TASK BRIEF> For the records that follow, please set down exactly the lines between the one holding "WIS | CHA |" and the one holding "- **Condition Immunities:** poisoned", inclusive, and only those.

** AVAILABLE RECORDS follows **

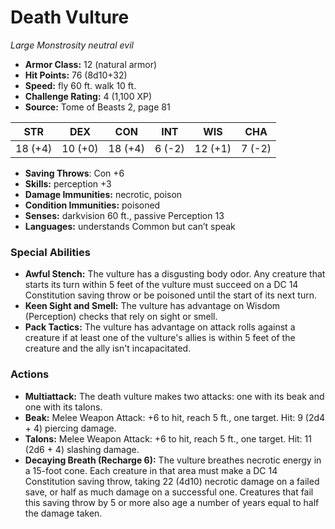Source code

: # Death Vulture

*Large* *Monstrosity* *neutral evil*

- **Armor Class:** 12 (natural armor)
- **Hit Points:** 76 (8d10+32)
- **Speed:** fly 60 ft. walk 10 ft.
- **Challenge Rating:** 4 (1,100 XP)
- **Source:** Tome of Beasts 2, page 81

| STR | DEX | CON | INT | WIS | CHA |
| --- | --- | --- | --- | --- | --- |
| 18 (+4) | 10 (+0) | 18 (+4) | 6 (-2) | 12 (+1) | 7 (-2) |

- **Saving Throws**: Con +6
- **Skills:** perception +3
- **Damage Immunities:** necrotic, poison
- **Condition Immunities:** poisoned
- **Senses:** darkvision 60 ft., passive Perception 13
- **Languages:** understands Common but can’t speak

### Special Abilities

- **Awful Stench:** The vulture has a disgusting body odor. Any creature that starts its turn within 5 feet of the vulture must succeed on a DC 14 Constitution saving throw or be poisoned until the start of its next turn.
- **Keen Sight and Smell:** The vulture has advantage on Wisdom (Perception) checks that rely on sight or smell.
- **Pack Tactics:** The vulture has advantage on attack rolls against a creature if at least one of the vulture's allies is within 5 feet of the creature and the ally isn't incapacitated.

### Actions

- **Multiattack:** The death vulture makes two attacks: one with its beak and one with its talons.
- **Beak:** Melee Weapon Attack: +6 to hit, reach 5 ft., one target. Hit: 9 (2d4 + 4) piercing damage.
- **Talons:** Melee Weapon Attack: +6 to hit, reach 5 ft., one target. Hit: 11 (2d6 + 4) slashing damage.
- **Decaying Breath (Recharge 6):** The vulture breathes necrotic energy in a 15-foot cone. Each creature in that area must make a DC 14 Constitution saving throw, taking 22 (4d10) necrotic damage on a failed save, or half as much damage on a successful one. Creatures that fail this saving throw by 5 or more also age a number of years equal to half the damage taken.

** End of AVAILABLE RECORDS **
** AVAILABLE RECORDS follows **

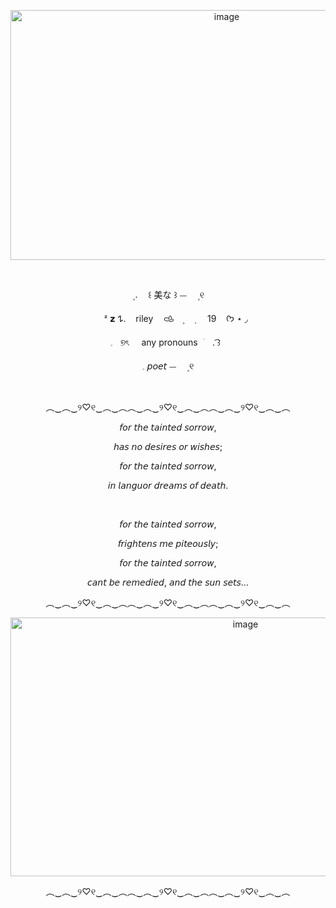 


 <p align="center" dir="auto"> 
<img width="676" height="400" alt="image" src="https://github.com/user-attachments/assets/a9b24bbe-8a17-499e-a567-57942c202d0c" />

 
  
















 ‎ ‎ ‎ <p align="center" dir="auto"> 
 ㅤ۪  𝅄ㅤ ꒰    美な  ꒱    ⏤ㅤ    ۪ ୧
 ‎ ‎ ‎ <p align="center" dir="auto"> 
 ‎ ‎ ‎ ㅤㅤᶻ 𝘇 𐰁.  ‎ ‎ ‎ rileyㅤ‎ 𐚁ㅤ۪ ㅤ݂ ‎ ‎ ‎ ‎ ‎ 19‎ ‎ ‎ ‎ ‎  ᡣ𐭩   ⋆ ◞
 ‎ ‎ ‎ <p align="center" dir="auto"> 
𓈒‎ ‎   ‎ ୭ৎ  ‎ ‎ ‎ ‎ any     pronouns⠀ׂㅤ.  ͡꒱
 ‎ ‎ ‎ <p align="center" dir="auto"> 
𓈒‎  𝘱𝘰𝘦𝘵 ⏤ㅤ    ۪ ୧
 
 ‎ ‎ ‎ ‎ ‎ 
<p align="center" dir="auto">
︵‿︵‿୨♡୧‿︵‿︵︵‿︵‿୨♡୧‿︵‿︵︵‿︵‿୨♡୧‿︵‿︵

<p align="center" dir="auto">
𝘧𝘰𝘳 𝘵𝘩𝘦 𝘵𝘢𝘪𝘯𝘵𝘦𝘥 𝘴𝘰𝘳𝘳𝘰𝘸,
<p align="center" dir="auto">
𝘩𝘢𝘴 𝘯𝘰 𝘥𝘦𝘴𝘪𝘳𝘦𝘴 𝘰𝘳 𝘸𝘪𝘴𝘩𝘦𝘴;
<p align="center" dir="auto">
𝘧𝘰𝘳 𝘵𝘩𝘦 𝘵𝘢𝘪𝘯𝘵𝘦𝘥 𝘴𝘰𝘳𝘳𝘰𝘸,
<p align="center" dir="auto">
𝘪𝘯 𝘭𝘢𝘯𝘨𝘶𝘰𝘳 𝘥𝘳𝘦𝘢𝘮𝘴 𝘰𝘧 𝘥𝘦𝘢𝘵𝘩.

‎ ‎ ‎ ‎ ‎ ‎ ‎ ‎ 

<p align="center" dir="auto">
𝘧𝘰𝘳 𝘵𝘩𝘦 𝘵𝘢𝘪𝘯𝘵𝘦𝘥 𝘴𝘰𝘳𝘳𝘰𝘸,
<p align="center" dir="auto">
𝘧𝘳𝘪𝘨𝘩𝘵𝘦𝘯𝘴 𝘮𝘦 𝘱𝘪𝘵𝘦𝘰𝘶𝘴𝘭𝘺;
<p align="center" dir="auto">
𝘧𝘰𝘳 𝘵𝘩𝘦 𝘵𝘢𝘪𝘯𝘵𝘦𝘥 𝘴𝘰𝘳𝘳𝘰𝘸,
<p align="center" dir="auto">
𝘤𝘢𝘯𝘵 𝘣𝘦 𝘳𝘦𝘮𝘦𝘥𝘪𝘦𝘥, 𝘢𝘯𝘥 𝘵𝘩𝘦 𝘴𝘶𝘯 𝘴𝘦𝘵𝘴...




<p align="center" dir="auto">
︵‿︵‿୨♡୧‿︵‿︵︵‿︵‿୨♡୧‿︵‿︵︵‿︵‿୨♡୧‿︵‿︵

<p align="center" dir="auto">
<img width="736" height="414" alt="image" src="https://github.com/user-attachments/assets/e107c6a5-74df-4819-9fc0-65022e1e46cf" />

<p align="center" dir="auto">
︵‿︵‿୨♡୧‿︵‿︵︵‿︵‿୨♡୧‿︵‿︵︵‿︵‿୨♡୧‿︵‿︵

** End of AVAILABLE RECORDS **

ANSWER TO THIS EXERCISE>
| STR | DEX | CON | INT | WIS | CHA |
| --- | --- | --- | --- | --- | --- |
| 18 (+4) | 10 (+0) | 18 (+4) | 6 (-2) | 12 (+1) | 7 (-2) |

- **Saving Throws**: Con +6
- **Skills:** perception +3
- **Damage Immunities:** necrotic, poison
- **Condition Immunities:** poisoned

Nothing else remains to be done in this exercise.